CBS News logo CBS News 11/20/2020 Carter Evans
a person standing next to a window: A medical staff member is seen inside a hospital. © CBS News A medical staff member is seen inside a hospital.

Rupert, Idaho — Coronavirus hospitalizations nationwide are up more than 100% in the last month. Rural hospitals, in particular, are at a tipping point. Nearly 20% of Americans rely on them.

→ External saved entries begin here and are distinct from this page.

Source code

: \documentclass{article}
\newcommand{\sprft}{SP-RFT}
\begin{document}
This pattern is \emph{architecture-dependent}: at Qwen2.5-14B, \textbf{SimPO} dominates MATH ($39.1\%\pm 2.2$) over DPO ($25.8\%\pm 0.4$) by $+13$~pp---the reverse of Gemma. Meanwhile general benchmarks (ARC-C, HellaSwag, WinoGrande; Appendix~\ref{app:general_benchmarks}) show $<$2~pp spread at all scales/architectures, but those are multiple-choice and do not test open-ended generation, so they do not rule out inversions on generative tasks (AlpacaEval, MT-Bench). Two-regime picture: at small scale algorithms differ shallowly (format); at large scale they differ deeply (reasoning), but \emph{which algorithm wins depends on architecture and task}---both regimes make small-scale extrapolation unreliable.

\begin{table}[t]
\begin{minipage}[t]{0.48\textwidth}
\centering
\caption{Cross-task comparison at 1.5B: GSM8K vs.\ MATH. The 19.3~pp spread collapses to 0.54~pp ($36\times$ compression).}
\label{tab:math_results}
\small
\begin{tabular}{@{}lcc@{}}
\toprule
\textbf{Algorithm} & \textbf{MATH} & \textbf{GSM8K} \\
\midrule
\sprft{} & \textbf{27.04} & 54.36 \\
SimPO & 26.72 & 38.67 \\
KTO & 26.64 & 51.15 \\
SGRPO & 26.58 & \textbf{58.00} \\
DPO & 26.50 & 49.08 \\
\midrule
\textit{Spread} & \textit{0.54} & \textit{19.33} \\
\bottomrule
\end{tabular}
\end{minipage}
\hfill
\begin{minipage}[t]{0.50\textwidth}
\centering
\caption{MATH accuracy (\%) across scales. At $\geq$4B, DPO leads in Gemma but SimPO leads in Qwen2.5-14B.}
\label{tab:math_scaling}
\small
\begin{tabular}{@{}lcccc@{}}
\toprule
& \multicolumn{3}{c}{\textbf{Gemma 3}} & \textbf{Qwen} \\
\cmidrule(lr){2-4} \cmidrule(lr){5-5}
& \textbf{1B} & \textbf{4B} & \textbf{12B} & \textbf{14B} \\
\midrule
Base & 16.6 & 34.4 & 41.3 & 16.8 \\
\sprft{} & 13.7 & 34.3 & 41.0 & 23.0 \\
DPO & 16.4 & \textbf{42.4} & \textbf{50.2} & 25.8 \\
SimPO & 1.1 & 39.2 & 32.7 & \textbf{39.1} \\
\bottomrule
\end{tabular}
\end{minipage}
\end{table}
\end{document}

CBS News got a first-hand look Thursday inside a small hospital in Rupert, Idaho, that's bracing to take in more COVID-19 patients. Minidoka Memorial Hospital has just 17 beds and a staff that is overwhelmed. The hospital doesn't have an intensive care unit, but there are three beds now for COVID-19 patients.


Large cities initially bore the brunt of the pandemic and while COVID-19 cases are increasing again, nowhere are they rising faster than rural areas. In Idaho, 1 out of every 4 coronavirus tests come back positive. Still, there are many who refuse to wear masks.

"Everything you do is based on the mask and the disease and it's wrong," said Gary Lusk, a resident of Twin Falls.

When asked what she thinks when people are seen not protecting themselves, one nurse told CBS News, "We know we probably will see them someday." That same nurse said she believes all their beds will be occupied. "I do see it will fill up fast."

"It's relentless. It's a day after day. It really takes a toll," said Alison Johnson, director of critical care at Johnson City Medical Center in Johnson City, Tennessee.

A hospital in Topeka, Kansas, is so overrun with COVID-19 patients that some are being kept in hallways and waiting rooms until an ICU bed becomes available.

The Mayo Clinic is now reporting more than 900 staff members have been infected with the coronavirus just in the past two weeks. 

In Reno, Nevada, beds are in a hospital parking garage. By Thursday night, as many as 40 COVID-19 patients will be housed there.